Comparison of Operating Results for the Three and Nine Months Ended September 30, 2010 and 2009
Our net income was $175,000 for the three months ended September 30, 2010, a $27,000, or 13.4%, decrease over net income of $202,000 for the three months ended September 30, 2009. For the nine months ended September 30, 2010, our net income was $468,000, an increase of $57,000, or 13.9%, over net income of $411,000 for the nine months ended September 30, 2009. Our average interest rate spread improved by 20 basis points to 4.16% for the three months ended September 30, 2010 over the third quarter of 2009, while our net interest margin increased 17 basis points to 4.34% in the third quarter of 2010 compared to the third quarter of 2009. For the nine months ended September 30, 2010, our average interest rate spread was 4.13% and our net interest margin was 4.29%, compared to 3.88% and 4.12%, respectively, for the nine months ended September 30, 2009.
Our total interest income was $1.18 million for the three months ended September 30, 2010, compared to $1.12 million for the three months ended September 30, 2009, a $60,000, or 5.36%, increase. For the nine months ended September 30, 2010, our total interest income was $3.44 million, a $167,000, or 5.1%, increase over $3.27 million of total interest income for the nine months ended September 30, 2009. The increases in interest income in the three- and nine-month periods ended September 30, 2010 over the comparable periods in 2009 were due to increases in the average balances of our interest-earnings assets, particularly loans and other interest-earning assets, which more than offset decreases in the average yields earned.
Our total interest expense was $254,000 for the three months ended September 30, 2010, a decrease of $82,000, or 24.4%, compared to $336,000 of interest expense during the third quarter of 2009. For the nine months ended September 30, 2010, our total interest expense was $783,000, a $214,000, or 21.46%, decrease over $997,000 of total interest expense for the nine months ended September 30, 2009. The average rate paid on our interest-bearing liabilities decreased by 63 basis points to 1.37% in the quarter ended September 30, 2010 compared to 2.00% in the quarter ended September 30, 2009. For the nine months ended September 30, 2010, the average rate paid on interest-bearing liabilities was 1.43% compared to 2.05% for the nine months ended September 30, 2009.

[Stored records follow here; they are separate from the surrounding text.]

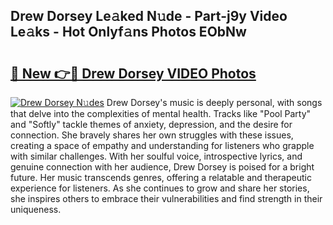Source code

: ## Drew Dorsey Le𝚊ked N𝚞de - Part-j9y Video Le𝚊ks - Hot Onlyf𝚊ns Photos EObNw

# <h2><a href="http://ab81575.deff.icu/?id=Drew+Dorsey">🔗 New 👉🔴 Drew Dorsey VIDEO Photos</a></h2>

[![Drew Dorsey N𝚞des](https://i.imgur.com/rIISA9y.gif)](http://ab81575.deff.icu/?id=Drew+Dorsey)
Drew Dorsey's music is deeply personal, with songs that delve into the complexities of mental health. Tracks like "Pool Party" and "Softly" tackle themes of anxiety, depression, and the desire for connection. She bravely shares her own struggles with these issues, creating a space of empathy and understanding for listeners who grapple with similar challenges. With her soulful voice, introspective lyrics, and genuine connection with her audience, Drew Dorsey is poised for a bright future. Her music transcends genres, offering a relatable and therapeutic experience for listeners. As she continues to grow and share her stories, she inspires others to embrace their vulnerabilities and find strength in their uniqueness.
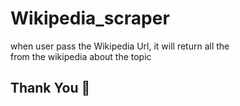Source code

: # Wikipedia_scraper

<p> when user pass the Wikipedia Url, it will return all the <br>
from the wikipedia about the topic</p>
<h2>Thank You 🚩 </h2>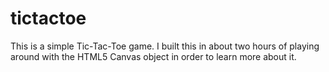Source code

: # tictactoe
This is a simple Tic-Tac-Toe game. I built this in about two hours of playing around with the HTML5 Canvas object in order to learn more about it.
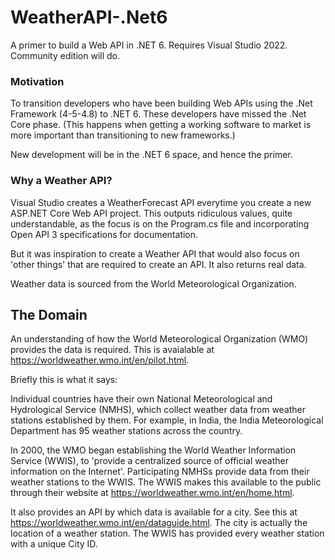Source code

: # WeatherAPI-.Net6
A primer to build a Web API in .NET 6. Requires Visual Studio 2022. Community edition will do.

### Motivation

To transition developers who have been building Web APIs using the .Net Framework (4-5-4.8) to .NET 6. These developers have missed the .Net Core phase. (This happens when getting a working software to market is more important than transitioning to new frameworks.)

New development will be in the .NET 6 space, and hence the primer.

### Why a Weather API?

Visual Studio creates a WeatherForecast API everytime you create a new ASP.NET Core Web API project. This outputs ridiculous values, quite understandable, as the focus is on the Program.cs file and incorporating Open API 3 specifications for documentation.

But it was inspiration to create a Weather API that would also focus on 'other things' that are required to create an API. It also returns real data.

Weather data is sourced from the World Meteorological Organization.

## The Domain 

An understanding of how the World Meteorological Organization (WMO) provides the data is required. This is avaialable at https://worldweather.wmo.int/en/pilot.html.

Briefly this is what it says:

Individual countries have their own National Meteorological and Hydrological Service (NMHS), which collect weather data from weather stations established by them. For example, in India, the India Meteorological Department has 95 weather stations across the country.

In 2000, the WMO began establishing the World Weather Information Service (WWIS), to 'provide a centralized source of official weather information on the Internet'. Participating NMHSs provide data from their weather stations to the WWIS. The WWIS makes this available to the public through their website at https://worldweather.wmo.int/en/home.html. 

It also provides an API by which data is available for a city. See this at https://worldweather.wmo.int/en/dataguide.html. The city is actually the location of a weather station. The WWIS has provided every weather station with a unique City ID.

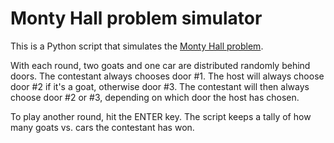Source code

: # Monty Hall problem simulator

This is a Python script that simulates the [Monty Hall problem](https://en.wikipedia.org/wiki/Monty_Hall_problem).

With each round, two goats and one car are distributed randomly behind doors.
The contestant always chooses door #1. The host will always choose
door #2 if it's a goat, otherwise door #3. The contestant will then always
choose door #2 or #3, depending on which door the host has chosen.

To play another round, hit the ENTER key. The script keeps a tally of how many
goats vs. cars the contestant has won.
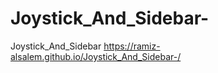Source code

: # Joystick_And_Sidebar-
Joystick_And_Sidebar 
https://ramiz-alsalem.github.io/Joystick_And_Sidebar-/
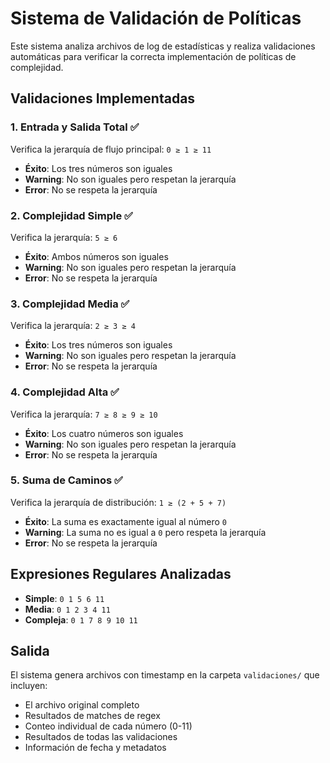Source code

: # Sistema de Validación de Políticas

Este sistema analiza archivos de log de estadísticas y realiza validaciones automáticas para verificar la correcta implementación de políticas de complejidad.

## Validaciones Implementadas

### 1. **Entrada y Salida Total** ✅
Verifica la jerarquía de flujo principal: `0 ≥ 1 ≥ 11`
- **Éxito**: Los tres números son iguales
- **Warning**: No son iguales pero respetan la jerarquía
- **Error**: No se respeta la jerarquía

### 2. **Complejidad Simple** ✅
Verifica la jerarquía: `5 ≥ 6`
- **Éxito**: Ambos números son iguales
- **Warning**: No son iguales pero respetan la jerarquía
- **Error**: No se respeta la jerarquía

### 3. **Complejidad Media** ✅
Verifica la jerarquía: `2 ≥ 3 ≥ 4`
- **Éxito**: Los tres números son iguales
- **Warning**: No son iguales pero respetan la jerarquía
- **Error**: No se respeta la jerarquía

### 4. **Complejidad Alta** ✅
Verifica la jerarquía: `7 ≥ 8 ≥ 9 ≥ 10`
- **Éxito**: Los cuatro números son iguales
- **Warning**: No son iguales pero respetan la jerarquía
- **Error**: No se respeta la jerarquía

### 5. **Suma de Caminos** ✅
Verifica la jerarquía de distribución: `1 ≥ (2 + 5 + 7)`
- **Éxito**: La suma es exactamente igual al número `0`
- **Warning**: La suma no es igual a `0` pero respeta la jerarquía
- **Error**: No se respeta la jerarquía

## Expresiones Regulares Analizadas

- **Simple**: `0 1 5 6 11`
- **Media**: `0 1 2 3 4 11`
- **Compleja**: `0 1 7 8 9 10 11`

## Salida

El sistema genera archivos con timestamp en la carpeta `validaciones/` que incluyen:
- El archivo original completo
- Resultados de matches de regex
- Conteo individual de cada número (0-11)
- Resultados de todas las validaciones
- Información de fecha y metadatos

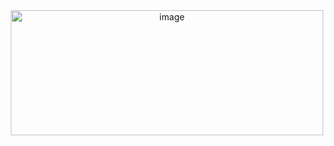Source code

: <div align="center">

<img width="500" height="200" alt="image" src="https://github.com/user-attachments/assets/dce3a03f-7394-4cd6-beb8-0f9b24eea73b" />



</div>
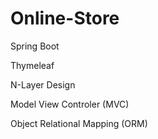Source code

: # Online-Store

Spring Boot

Thymeleaf

N-Layer Design

Model View Controler (MVC)

Object Relational Mapping (ORM)
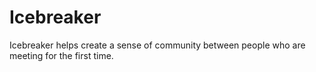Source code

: # Icebreaker
Icebreaker helps create a sense of community between people who are meeting for the first time.
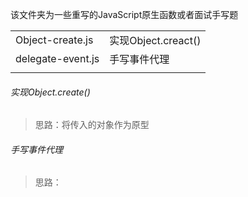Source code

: 该文件夹为一些重写的JavaScript原生函数或者面试手写题



|                   |                     |
| ----------------- | ------------------- |
| Object-create.js  | 实现Object.creact() |
| delegate-event.js | 手写事件代理        |
|                   |                     |


###### 实现Object.create()

> 思路：将传入的对象作为原型

###### 手写事件代理

> 思路：
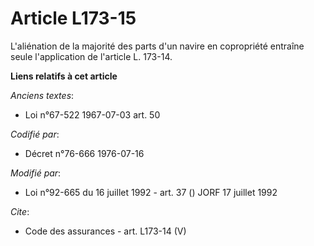 # Article L173-15

L'aliénation de la majorité des parts d'un navire en copropriété entraîne seule l'application de l'article L. 173-14.

**Liens relatifs à cet article**

_Anciens textes_:

  - Loi n°67-522 1967-07-03 art. 50

_Codifié par_:

  - Décret n°76-666 1976-07-16

_Modifié par_:

  - Loi n°92-665 du 16 juillet 1992 - art. 37 () JORF 17 juillet 1992

_Cite_:

  - Code des assurances - art. L173-14 (V)
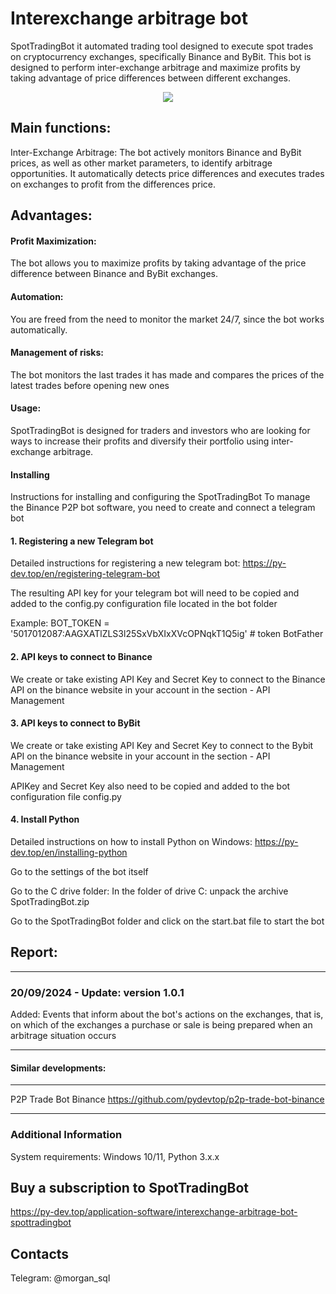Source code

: # Interexchange arbitrage bot

SpotTradingBot it automated trading tool designed to execute spot trades on cryptocurrency exchanges, specifically Binance and ByBit. This bot is designed to perform inter-exchange arbitrage and maximize profits by taking advantage of price differences between different exchanges.

<p align="center"><img  src="https://py-dev.top/components/com_jshopping/files/img_products/Interexchange_arbitrage_bot.png"></p>

## Main functions:

Inter-Exchange Arbitrage: The bot actively monitors Binance and ByBit prices, as well as other market parameters, to identify arbitrage opportunities. It automatically detects price differences and executes trades on exchanges to profit from the differences price.


## Advantages:

#### Profit Maximization: 

The bot allows you to maximize profits by taking advantage of the price difference between Binance and ByBit exchanges.

#### Automation:  

You are freed from the need to monitor the market 24/7, since the bot works automatically.

#### Management of risks:  

The bot monitors the last trades it has made and compares the prices of the latest trades before opening new ones

#### Usage:  

SpotTradingBot is designed for traders and investors who are looking for ways to increase their profits and diversify their portfolio using inter-exchange arbitrage.

#### Installing
Instructions for installing and configuring the SpotTradingBot
To manage the Binance P2P bot software, you need to create and connect a telegram bot
#### 1. Registering a new Telegram bot
Detailed instructions for registering a new telegram bot: https://py-dev.top/en/registering-telegram-bot

The resulting API key for your telegram bot will need to be copied and added to the config.py configuration file located in the bot folder

Example: BOT_TOKEN = '5017012087:AAGXATlZLS3l25SxVbXIxXVcOPNqkT1Q5ig' # token BotFather

#### 2. API keys to connect to Binance
We create or take existing API Key and Secret Key to connect to the Binance API on the binance website in your account in the section - API Management

#### 3. API keys to connect to ByBit
We create or take existing API Key and Secret Key to connect to the Bybit API on the binance website in your account in the section - API Management

APIKey and Secret Key also need to be copied and added to the bot configuration file config.py
#### 4. Install Python
Detailed instructions on how to install Python on Windows: https://py-dev.top/en/installing-python

Go to the settings of the bot itself

Go to the C drive folder:
In the folder of drive C: unpack the archive SpotTradingBot.zip

Go to the SpotTradingBot folder and click on the start.bat file to start the bot

## Report:
********************************************************************************************************************************************************************************
### 20/09/2024 - Update: version 1.0.1

Added: Events that inform about the bot's actions on the exchanges, that is, on which of the exchanges a purchase or sale is being prepared when an arbitrage situation occurs
********************************************************************************************************************************************************************************

####  Similar developments:
******************************************************************************
P2P Trade Bot Binance https://github.com/pydevtop/p2p-trade-bot-binance
******************************************************************************

### Additional Information
System requirements: Windows 10/11, Python 3.x.x

## Buy a subscription to SpotTradingBot
https://py-dev.top/application-software/interexchange-arbitrage-bot-spottradingbot
## Contacts
Telegram:  @morgan_sql<br>

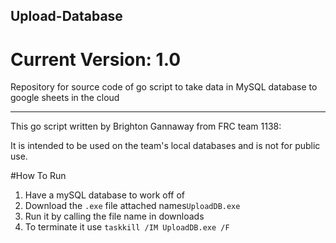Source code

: ## Upload-Database
# Current Version: 1.0

Repository for source code of go script to take data in MySQL database to google sheets in the cloud

--- 

This go script written by Brighton Gannaway from FRC team 1138:

It is intended to be used on the team's local databases and is not for public use.

#How To Run

1. Have a mySQL database to work off of
2. Download the `.exe` file attached names`UploadDB.exe`
3. Run it by calling the file name in downloads
4. To terminate it use `taskkill /IM UploadDB.exe /F`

Our provision for loan losses amounted to $26,000 for the quarter ended September 30, 2010, compared to $7,000 for the quarter ended September 30, 2009. For the nine months ended September 30, 2010, our provision for loan losses was $28,000, compared to $14,000 for the nine months ended September 30, 2009. Our loans receivable, net, increased by $2.0 million during the quarter ended September 30, 2010, which included $23.8 million in loan originations, offset by sales and repayments of loans. At September 30, 2010, our allowance for loan losses amounted to $207,000, or 0.28% of net loans receivable. Our total non-performing loans amounted to $268,000 at September 30, 2010, compared to $111,000 at September 30, 2009. At September 30, 2010, our allowance for loan losses amounted to 77.2% of total non-performing loans. Net charge-offs (recoveries) of loans amounted to $(4,000) during the first three quarters of 2010.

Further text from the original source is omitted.